▶ What the exercise asks
Give every line of the records exactly, please, from the first up to and including the one containing "No matter who".

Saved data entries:
»»

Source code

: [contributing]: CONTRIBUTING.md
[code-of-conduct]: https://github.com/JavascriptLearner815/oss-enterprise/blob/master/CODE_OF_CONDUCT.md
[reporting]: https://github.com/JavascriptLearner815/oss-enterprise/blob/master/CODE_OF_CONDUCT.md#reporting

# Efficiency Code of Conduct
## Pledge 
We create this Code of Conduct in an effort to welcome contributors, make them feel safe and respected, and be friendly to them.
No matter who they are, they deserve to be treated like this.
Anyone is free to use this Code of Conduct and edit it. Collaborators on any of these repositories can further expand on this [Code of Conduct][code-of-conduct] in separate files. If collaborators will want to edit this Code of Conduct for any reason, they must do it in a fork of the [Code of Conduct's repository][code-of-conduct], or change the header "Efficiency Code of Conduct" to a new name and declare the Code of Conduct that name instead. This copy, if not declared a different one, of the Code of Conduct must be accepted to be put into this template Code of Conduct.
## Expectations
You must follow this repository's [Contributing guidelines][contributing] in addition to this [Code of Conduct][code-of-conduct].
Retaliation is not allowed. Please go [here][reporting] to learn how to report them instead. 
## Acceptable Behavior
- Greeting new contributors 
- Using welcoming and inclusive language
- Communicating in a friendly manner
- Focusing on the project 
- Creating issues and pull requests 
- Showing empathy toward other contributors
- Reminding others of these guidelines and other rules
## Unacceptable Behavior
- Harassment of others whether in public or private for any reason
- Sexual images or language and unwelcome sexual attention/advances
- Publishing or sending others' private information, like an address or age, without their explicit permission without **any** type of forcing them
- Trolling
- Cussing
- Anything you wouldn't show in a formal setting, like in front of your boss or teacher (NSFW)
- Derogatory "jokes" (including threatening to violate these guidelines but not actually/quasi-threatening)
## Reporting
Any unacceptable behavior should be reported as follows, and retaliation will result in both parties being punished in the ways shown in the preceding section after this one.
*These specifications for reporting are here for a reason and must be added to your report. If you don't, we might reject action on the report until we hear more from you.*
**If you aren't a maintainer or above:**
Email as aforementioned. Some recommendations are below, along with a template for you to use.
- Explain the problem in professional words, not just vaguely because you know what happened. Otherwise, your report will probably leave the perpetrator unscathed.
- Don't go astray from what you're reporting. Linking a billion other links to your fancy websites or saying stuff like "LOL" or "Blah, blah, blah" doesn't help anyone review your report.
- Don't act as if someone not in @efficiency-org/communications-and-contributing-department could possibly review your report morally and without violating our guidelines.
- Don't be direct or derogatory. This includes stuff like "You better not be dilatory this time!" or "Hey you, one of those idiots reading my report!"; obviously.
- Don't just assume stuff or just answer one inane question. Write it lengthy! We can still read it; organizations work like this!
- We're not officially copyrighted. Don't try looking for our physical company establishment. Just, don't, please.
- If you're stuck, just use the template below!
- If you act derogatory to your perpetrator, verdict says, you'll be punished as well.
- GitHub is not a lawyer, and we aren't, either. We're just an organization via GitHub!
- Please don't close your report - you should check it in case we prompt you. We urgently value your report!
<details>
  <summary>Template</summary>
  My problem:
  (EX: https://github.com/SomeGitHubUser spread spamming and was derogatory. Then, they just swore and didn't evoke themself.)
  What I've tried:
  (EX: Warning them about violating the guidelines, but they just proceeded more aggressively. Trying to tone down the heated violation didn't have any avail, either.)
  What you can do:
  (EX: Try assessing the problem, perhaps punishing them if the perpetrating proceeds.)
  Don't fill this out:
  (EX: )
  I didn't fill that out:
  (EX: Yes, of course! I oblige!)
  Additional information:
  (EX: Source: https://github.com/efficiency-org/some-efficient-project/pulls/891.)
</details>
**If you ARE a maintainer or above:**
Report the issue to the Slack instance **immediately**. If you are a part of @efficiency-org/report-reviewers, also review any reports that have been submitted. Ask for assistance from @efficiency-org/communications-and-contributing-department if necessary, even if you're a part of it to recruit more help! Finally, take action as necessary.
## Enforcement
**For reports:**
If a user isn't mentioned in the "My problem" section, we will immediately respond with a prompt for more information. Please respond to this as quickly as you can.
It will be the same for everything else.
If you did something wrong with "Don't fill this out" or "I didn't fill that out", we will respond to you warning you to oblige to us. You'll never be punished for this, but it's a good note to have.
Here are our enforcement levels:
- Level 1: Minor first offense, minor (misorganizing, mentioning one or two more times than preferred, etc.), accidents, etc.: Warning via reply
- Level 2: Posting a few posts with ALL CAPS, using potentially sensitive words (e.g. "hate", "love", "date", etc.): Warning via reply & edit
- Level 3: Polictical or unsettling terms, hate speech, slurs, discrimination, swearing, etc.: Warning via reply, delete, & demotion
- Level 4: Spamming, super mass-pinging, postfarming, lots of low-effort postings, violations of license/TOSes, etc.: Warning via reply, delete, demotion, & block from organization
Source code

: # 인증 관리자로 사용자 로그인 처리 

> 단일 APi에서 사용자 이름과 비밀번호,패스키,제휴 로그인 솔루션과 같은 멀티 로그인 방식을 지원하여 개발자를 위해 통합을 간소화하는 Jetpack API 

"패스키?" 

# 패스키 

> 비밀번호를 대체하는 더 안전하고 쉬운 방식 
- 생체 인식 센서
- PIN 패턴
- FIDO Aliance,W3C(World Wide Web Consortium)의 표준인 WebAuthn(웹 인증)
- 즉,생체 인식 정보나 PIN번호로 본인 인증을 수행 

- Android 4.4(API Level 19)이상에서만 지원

««

▶ Finished exercise
Source code

: [contributing]: CONTRIBUTING.md
[code-of-conduct]: https://github.com/JavascriptLearner815/oss-enterprise/blob/master/CODE_OF_CONDUCT.md
[reporting]: https://github.com/JavascriptLearner815/oss-enterprise/blob/master/CODE_OF_CONDUCT.md#reporting

# Efficiency Code of Conduct
## Pledge 
We create this Code of Conduct in an effort to welcome contributors, make them feel safe and respected, and be friendly to them.
No matter who they are, they deserve to be treated like this.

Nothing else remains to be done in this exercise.